(Records contained in a dataset)
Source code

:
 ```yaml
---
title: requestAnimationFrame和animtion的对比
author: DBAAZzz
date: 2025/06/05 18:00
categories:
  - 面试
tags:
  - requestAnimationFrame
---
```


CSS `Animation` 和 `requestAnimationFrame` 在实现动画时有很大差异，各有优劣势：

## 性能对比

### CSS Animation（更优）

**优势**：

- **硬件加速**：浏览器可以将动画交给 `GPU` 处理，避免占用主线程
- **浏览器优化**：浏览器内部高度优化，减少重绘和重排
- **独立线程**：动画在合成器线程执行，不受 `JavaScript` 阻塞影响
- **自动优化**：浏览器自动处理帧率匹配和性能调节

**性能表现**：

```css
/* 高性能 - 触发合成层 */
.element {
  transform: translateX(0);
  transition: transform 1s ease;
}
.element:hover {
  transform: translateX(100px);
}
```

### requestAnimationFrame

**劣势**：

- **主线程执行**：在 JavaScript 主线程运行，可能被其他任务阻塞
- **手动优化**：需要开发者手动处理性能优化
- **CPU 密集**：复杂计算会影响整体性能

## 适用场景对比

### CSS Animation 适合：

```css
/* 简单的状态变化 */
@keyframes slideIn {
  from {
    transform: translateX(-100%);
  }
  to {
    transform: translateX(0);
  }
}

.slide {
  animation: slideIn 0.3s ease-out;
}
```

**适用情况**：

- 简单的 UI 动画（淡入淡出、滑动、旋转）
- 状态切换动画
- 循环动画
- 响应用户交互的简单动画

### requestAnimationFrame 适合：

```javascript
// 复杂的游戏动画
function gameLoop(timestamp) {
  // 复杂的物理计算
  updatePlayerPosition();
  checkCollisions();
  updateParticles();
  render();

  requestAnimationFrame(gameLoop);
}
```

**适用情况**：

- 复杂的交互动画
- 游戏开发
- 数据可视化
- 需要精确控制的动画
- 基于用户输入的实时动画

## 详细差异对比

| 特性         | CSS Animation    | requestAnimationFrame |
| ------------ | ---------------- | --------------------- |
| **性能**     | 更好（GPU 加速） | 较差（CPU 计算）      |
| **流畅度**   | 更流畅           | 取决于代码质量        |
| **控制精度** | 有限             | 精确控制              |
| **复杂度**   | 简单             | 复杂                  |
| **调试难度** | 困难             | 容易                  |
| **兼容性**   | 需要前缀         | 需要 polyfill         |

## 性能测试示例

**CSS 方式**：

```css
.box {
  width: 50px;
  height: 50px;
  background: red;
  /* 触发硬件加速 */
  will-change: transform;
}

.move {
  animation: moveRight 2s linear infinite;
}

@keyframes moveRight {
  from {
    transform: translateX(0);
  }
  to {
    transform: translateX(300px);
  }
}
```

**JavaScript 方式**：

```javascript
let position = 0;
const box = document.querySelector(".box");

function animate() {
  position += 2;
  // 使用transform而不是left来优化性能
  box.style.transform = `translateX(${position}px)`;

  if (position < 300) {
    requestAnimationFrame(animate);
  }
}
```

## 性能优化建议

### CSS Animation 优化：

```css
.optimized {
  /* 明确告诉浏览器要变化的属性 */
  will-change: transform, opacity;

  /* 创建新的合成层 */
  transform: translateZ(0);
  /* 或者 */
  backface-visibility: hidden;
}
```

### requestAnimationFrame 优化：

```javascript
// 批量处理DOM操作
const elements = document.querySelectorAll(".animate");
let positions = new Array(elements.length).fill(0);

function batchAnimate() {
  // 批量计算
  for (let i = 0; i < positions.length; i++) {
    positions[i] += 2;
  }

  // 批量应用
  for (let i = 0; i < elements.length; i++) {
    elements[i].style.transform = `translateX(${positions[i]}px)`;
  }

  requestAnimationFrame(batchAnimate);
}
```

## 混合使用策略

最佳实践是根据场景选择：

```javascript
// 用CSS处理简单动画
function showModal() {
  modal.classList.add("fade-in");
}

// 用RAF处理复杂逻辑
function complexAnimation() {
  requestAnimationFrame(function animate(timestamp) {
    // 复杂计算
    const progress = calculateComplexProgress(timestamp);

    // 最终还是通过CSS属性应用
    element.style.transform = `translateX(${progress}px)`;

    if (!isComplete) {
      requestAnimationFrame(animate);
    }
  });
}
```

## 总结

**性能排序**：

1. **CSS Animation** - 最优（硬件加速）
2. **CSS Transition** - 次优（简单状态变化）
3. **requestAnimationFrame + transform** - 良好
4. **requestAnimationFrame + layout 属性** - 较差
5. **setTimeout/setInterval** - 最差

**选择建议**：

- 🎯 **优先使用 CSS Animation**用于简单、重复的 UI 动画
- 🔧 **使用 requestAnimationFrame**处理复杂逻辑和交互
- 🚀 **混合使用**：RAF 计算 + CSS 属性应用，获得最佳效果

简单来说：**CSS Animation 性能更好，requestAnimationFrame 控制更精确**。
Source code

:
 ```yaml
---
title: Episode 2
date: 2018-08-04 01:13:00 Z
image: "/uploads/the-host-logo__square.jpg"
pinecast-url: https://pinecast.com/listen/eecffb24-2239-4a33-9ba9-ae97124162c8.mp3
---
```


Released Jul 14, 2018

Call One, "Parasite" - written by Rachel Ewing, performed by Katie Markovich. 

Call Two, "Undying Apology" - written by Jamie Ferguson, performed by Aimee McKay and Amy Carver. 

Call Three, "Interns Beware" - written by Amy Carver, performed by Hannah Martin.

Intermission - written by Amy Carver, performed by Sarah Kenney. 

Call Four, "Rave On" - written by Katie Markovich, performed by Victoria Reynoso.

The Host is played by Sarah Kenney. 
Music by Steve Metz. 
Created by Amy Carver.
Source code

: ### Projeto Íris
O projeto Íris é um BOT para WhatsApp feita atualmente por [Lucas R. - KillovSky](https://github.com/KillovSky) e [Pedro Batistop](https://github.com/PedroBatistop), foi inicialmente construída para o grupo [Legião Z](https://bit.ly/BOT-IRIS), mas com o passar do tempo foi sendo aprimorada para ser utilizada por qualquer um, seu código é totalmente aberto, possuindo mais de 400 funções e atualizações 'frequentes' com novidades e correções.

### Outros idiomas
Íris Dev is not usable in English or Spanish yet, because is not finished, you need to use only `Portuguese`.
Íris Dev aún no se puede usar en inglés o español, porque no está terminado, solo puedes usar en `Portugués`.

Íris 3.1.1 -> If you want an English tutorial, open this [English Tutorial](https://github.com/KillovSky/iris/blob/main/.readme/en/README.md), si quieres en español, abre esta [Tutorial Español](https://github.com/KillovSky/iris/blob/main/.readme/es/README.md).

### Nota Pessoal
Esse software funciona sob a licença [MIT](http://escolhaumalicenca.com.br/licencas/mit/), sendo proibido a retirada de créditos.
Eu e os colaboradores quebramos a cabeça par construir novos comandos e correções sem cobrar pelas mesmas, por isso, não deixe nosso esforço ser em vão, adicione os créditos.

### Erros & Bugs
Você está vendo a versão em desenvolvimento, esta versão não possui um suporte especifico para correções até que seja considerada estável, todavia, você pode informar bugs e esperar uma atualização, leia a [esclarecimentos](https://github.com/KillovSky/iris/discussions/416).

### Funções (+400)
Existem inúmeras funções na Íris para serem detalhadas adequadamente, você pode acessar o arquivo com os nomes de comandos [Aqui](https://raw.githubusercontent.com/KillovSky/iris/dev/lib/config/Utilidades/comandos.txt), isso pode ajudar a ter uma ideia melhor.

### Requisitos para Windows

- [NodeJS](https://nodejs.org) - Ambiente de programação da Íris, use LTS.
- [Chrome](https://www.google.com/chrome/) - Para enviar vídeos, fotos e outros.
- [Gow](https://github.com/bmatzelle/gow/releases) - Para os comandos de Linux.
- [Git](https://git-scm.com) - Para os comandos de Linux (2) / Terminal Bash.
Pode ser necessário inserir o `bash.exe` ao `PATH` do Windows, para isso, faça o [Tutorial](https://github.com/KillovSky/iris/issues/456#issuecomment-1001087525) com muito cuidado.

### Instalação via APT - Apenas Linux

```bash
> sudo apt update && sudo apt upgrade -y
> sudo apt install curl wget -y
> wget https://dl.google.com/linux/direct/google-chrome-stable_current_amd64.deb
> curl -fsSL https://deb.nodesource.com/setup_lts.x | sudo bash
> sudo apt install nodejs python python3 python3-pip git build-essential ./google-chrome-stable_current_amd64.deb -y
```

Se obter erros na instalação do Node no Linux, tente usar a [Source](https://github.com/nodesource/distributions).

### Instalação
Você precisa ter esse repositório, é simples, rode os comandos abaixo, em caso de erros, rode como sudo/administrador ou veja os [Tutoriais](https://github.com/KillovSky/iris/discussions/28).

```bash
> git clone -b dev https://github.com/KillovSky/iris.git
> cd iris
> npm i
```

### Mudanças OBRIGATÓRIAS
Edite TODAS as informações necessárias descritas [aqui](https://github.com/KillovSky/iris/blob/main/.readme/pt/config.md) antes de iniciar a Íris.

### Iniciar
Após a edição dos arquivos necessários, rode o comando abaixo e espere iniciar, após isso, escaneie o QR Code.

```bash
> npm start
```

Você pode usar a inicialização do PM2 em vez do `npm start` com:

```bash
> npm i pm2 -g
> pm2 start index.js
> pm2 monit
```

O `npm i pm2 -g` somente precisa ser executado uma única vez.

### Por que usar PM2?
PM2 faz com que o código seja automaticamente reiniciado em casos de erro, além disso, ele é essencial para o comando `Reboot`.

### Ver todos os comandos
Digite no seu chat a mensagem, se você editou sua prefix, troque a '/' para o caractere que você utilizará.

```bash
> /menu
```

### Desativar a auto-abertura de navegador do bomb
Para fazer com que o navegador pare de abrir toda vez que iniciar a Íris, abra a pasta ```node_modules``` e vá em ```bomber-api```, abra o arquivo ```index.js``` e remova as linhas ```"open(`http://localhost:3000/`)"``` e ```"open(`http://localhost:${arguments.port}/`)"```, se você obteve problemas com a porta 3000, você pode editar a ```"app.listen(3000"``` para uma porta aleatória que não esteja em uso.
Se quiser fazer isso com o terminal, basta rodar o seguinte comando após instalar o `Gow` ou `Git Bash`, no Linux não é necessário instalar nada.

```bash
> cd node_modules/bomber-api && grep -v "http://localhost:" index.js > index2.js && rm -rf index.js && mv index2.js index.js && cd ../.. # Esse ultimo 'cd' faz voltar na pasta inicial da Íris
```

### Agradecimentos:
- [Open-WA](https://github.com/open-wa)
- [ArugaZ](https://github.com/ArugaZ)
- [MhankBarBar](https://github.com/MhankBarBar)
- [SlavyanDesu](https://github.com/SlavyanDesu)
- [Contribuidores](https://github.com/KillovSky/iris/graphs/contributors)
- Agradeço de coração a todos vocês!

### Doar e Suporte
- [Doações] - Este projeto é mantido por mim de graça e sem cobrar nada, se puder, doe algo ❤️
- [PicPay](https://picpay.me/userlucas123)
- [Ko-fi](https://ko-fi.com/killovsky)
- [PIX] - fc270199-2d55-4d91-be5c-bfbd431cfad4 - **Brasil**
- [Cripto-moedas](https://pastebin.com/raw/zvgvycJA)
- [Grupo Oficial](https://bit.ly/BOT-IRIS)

To do:
The answer should contain only the lines from the first line of the entries through the line holding "- 简单的 UI 动画（淡入淡出、滑动、旋转）", each exactly as written.

Exercise result:
Source code

:
 ```yaml
---
title: requestAnimationFrame和animtion的对比
author: DBAAZzz
date: 2025/06/05 18:00
categories:
  - 面试
tags:
  - requestAnimationFrame
---
```


CSS `Animation` 和 `requestAnimationFrame` 在实现动画时有很大差异，各有优劣势：

## 性能对比

### CSS Animation（更优）

**优势**：

- **硬件加速**：浏览器可以将动画交给 `GPU` 处理，避免占用主线程
- **浏览器优化**：浏览器内部高度优化，减少重绘和重排
- **独立线程**：动画在合成器线程执行，不受 `JavaScript` 阻塞影响
- **自动优化**：浏览器自动处理帧率匹配和性能调节

**性能表现**：

```css
/* 高性能 - 触发合成层 */
.element {
  transform: translateX(0);
  transition: transform 1s ease;
}
.element:hover {
  transform: translateX(100px);
}
```

### requestAnimationFrame

**劣势**：

- **主线程执行**：在 JavaScript 主线程运行，可能被其他任务阻塞
- **手动优化**：需要开发者手动处理性能优化
- **CPU 密集**：复杂计算会影响整体性能

## 适用场景对比

### CSS Animation 适合：

```css
/* 简单的状态变化 */
@keyframes slideIn {
  from {
    transform: translateX(-100%);
  }
  to {
    transform: translateX(0);
  }
}

.slide {
  animation: slideIn 0.3s ease-out;
}
```

**适用情况**：

- 简单的 UI 动画（淡入淡出、滑动、旋转）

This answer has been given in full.